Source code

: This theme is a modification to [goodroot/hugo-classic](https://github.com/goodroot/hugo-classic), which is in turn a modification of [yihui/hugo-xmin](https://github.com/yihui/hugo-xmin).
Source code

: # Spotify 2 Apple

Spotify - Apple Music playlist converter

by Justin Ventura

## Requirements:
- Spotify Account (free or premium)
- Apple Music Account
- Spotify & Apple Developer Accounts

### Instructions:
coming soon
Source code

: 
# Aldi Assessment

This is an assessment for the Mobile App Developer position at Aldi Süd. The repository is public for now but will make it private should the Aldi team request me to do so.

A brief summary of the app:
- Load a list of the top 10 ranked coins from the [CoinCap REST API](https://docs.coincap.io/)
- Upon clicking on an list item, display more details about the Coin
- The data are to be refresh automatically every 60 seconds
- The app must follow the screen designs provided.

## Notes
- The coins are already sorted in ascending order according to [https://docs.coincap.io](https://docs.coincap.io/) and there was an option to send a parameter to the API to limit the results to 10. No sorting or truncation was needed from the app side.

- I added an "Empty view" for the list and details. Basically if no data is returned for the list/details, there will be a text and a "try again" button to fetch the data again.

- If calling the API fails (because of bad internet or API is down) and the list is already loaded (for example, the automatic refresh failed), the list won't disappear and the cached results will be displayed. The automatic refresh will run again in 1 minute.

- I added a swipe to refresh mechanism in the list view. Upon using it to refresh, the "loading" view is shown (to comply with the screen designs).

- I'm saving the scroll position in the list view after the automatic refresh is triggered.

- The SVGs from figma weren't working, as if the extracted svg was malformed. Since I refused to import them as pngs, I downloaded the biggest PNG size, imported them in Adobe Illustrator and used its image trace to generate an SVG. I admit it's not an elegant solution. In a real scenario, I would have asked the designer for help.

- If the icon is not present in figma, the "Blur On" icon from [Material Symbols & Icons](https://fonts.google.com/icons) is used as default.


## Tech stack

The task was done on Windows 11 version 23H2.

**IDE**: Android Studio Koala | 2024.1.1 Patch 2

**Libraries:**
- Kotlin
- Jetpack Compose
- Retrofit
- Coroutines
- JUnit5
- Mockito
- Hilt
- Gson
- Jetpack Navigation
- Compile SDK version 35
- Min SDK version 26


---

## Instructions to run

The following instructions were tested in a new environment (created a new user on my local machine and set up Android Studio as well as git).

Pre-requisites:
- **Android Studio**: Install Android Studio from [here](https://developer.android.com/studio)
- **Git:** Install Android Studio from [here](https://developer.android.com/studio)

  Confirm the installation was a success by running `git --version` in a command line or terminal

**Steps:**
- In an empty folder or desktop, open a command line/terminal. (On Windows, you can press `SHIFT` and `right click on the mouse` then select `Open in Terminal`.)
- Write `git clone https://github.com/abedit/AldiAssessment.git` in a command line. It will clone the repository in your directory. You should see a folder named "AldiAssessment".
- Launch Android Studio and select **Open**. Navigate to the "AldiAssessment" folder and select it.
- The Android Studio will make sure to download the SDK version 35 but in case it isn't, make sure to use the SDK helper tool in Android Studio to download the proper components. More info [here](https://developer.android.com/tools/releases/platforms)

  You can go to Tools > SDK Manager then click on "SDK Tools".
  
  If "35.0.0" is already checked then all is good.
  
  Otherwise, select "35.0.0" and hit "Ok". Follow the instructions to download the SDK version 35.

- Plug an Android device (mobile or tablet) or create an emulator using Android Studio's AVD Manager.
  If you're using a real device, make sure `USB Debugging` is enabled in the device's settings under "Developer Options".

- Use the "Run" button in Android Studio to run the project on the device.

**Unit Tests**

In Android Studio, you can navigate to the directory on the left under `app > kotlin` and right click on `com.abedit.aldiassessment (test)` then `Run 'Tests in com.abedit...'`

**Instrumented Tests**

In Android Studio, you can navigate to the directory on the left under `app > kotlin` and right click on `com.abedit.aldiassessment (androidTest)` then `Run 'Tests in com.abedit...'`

○ ○ ○ ○ ○

> **Work request**
Out of the material above, output word for word the line with "- The data are", the line with "- I added an", and all lines between them, with nothing else.

> **Exercise answer**
- The data are to be refresh automatically every 60 seconds
- The app must follow the screen designs provided.

## Notes
- The coins are already sorted in ascending order according to [https://docs.coincap.io](https://docs.coincap.io/) and there was an option to send a parameter to the API to limit the results to 10. No sorting or truncation was needed from the app side.

- I added an "Empty view" for the list and details. Basically if no data is returned for the list/details, there will be a text and a "try again" button to fetch the data again.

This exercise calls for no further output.